Siemensmanager magazin RSS  - Siemens

Alle Artikel und Hintergründe


24.01.2012
Twitter GooglePlus Facebook

Gewinneinbruch
Erneuerbare Energien belasten Siemens

Siemens-Zentrale in München: Auch die Hoffnungsträger Wind- und Solartechnik schwächeln
dapd

Siemens-Zentrale in München: Auch die Hoffnungsträger Wind- und Solartechnik schwächeln

Schlechte Nachrichten für Siemens-Aktionäre zur Hauptversammlung: Der Gewinn des Industriekonzerns ist im ersten Quartal eingeknickt, die Neuaufträge schwinden. Die Folgen der Euro-Krise sowie unrentable Geschäfte im Segment der Erneuerbaren Energien belasten den Konzern.
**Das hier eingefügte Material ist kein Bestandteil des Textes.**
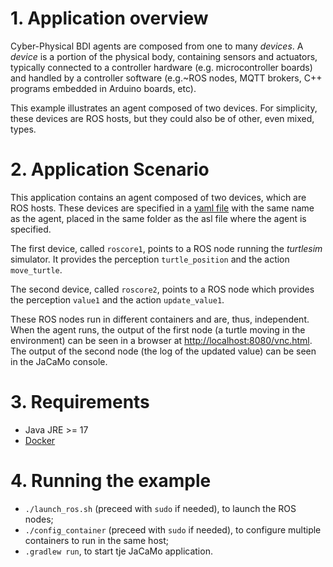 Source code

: # 1. Application overview
Cyber-Physical BDI agents are composed from one to many *devices*. A *device* is a portion of the physical body, containing sensors and actuators, typically connected to a controller hardware (e.g. microcontroller boards) and handled by a controller software (e.g.~ROS nodes, MQTT brokers,  C++ programs embedded in Arduino boards, etc). 

This example illustrates an agent composed of two devices. For simplicity, these devices are ROS hosts, but they could also be of other, even mixed, types.

# 2. Application Scenario
This application contains an agent composed of two devices, which are ROS hosts. These devices are specified in a [yaml file](src/agt/sample_agent.yaml) with the same name as the agent, placed in the same folder as the asl file where the agent is specified.

 The first device, called `roscore1`, points to a ROS node running the *turtlesim* simulator. It provides the perception `turtle_position` and the action `move_turtle`. 
 
 The second device, called `roscore2`, points to a ROS node which provides the perception `value1` and the action `update_value1`.

 These ROS nodes run in different containers and are, thus, independent. When the agent runs, the output of the first node (a turtle moving in the environment) can be seen in a browser at [http://localhost:8080/vnc.html](http://localhost:8080/vnc.html). The output of the second node (the log of the updated value) can be seen in the JaCaMo console.


# 3. Requirements
- Java JRE >= 17
- [Docker](https://www.docker.com/)


# 4. Running the example
- `./launch_ros.sh` (preceed with `sudo` if needed), to launch the ROS nodes;
- `./config_container` (preceed with `sudo` if needed), to configure multiple containers to run in the same host;
- `.gradlew run`, to start tje JaCaMo application.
München - Der Industriekonzern Siemens hat den Jahresauftakt verpatzt: Unrentable Geschäfte im Segment der Erneuerbaren Energien und die Folgen der Euro-Krise verhagelten dem deutschen Industrieflaggschiff das erste Geschäftsquartal 2011/12. Der Konzerngewinn brach binnen Jahresfrist um ein Sechstel auf 1,46 Milliarden Euro ein, wie Siemens am Dienstag im Vorfeld der Hauptversammlung mitteilte.

Wegen der Abkühlung der Weltwirtschaft schwinden die Neuaufträge. Zudem setzte Siemens Chart zeigen seine lange, bei Investoren unbeliebte Tradition von teuren Sonderbelastungen fort. Missratene Projekte in der Stromübertragung und der Zugtechnik sowie der Umbau der Medizintechnik drückten den Gewinn um 344 Millionen Euro.

Der Umsatz legte um 2 Prozent auf 17,9 Milliarden Euro zu. An der Börse kam die Entwicklung nicht gut an: Die Aktie von Siemens gab gut 3 Prozent nach und zog den Leitindex Dax Chart zeigen mit sich. "Das Ergebnis der operativen Segmente ist eine klare Enttäuschung", urteilte DZ-Bank-Analyst Karsten Oblinger.

Für die Zukunft verbreite Vorstandschef Peter Löscher angesichts eines Auftragspolsters von gut 100 Milliarden Euro dennoch Zuversicht. Im Gesamtjahr werde sein Haus wie geplant im fortgeführten Geschäft einen Gewinn von sechs Milliarden Euro erwirtschaften, bekräftigte er die Prognose. Im laufenden Quartal werde weiter Anspannung auf dem Weltmarkt herrschen, dann soll es besser werden.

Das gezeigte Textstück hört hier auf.